Many businesses that intend to sell goods in multiple international markets apply to the World Intellectual Property Organization (WIPO) based in Geneva through what is called the Madrid protocol to have their trademark protected in WIPO member countries. Protection lasts 10 years before it has to be renewed.
Having your brand protected like this is only half of the challenge when expanding your business beyond your own national borders. You also have to make sure that your brand recognition which you have assiduously built up at home will actually be attractive and recognized for what you want it to be recognized for in the different countries you intend marketing to. This is because slogans, images, and even colors that resonate at home may be offensive, confusing, or even hilarious somewhere else.
How could brands be inappropriate?
There are many different ways that a brand is recognized. It is these particular signals that are protected in a trademark. Cultural confusion and offense are most likely to take place when the slogans, jingles, and names used at home are themselves similar to words that mean something totally different in the languages of the new targeted markets. Images by themselves can also be problematic. Even colours that are used by a particular brand can signal something other than what is intended when those colors are associated with something totally different elsewhere.
Some examples are given below.
Brands that are translated literally into another language don’t always work. There are many hilarious examples of these literal translations that have occurred down the ages. Most larger businesses are much more careful these days and whenever a new product is introduced with its own jingle or slogan, then the task is handed over to translators who “localise” the brand so that it actually resonates where it is to be marketed. Coca-Cola, for example, when first translated into Chinese sounded like the words in that language for “bite the wax tadpole!” Coca-Cola was then changed to “kekoukele” which is the Latinised version of Chinese for “rejoicing in the mouth.”

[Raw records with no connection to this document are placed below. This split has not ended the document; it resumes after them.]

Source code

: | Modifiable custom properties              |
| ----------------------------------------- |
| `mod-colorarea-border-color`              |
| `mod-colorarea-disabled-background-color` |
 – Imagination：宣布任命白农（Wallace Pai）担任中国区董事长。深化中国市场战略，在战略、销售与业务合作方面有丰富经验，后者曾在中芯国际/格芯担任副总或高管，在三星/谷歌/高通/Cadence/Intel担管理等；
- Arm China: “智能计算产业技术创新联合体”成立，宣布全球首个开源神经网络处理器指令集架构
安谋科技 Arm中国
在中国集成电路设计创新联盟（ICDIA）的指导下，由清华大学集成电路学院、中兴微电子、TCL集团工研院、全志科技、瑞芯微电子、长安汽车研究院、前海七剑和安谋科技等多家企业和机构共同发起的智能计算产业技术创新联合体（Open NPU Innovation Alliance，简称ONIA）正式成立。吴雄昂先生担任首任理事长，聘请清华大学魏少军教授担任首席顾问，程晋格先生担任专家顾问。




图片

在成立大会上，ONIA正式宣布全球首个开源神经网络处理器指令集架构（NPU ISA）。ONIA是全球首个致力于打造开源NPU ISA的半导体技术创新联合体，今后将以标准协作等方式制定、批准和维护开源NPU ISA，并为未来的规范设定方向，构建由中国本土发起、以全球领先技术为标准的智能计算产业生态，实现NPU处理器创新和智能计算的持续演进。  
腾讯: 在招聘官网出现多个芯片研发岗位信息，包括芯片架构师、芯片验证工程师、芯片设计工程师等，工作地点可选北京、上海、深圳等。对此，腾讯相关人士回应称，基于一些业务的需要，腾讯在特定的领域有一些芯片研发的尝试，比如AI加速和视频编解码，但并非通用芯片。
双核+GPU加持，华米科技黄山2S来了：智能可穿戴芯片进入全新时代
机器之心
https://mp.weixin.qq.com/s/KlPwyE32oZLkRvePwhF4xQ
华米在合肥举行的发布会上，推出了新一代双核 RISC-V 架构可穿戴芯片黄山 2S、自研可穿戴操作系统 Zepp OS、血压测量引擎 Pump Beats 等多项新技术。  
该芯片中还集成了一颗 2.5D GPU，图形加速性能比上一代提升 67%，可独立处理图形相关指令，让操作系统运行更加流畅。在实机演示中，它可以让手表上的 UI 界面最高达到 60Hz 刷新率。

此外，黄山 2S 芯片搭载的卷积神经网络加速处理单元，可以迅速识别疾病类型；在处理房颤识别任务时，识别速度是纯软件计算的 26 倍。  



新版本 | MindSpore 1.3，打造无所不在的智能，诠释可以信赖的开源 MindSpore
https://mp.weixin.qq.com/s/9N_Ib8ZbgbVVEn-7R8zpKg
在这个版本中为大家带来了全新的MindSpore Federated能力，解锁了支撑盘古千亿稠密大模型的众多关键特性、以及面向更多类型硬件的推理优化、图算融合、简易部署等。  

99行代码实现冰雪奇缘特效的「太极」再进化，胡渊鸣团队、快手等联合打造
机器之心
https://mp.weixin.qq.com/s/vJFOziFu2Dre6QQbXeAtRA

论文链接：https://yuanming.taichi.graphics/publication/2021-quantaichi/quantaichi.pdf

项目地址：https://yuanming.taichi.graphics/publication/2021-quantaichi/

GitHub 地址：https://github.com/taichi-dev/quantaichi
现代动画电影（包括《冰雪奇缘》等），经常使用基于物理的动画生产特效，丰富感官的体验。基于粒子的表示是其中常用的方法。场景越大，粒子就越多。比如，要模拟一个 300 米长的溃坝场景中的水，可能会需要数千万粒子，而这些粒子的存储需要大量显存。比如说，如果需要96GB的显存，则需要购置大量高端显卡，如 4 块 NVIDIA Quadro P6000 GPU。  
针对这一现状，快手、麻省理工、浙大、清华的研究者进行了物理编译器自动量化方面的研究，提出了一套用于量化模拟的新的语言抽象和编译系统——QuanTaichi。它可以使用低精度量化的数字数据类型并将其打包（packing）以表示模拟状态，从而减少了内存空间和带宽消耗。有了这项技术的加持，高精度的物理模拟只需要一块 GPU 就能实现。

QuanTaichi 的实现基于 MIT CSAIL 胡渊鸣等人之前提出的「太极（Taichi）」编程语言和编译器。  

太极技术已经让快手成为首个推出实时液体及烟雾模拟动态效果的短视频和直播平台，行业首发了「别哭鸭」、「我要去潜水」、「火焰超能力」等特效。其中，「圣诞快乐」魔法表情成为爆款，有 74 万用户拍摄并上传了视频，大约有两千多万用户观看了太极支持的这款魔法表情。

Images of people that are acceptable in the home country where the brand is well recognized may not be acceptable elsewhere, especially if clothing styles depicted are offensive (too little, too much, etc.).
Even colours can be significant. The colour red for instance has a different connotation in an Anglophone culture compared to its connotation in Chinese culture. The meaning of black colours in one culture may be represented by purple or white in other cultures.
All of this is important to take on board when businesses in the end going global with their products. Yes, they need to ensure that their brand cannot be stolen by another business. But brands in whatever form they take must be acceptable and have legitimacy in the new where the products are cultural environments intended to be sold. This means the business needs to use the expertise of professional translators with localisation experience.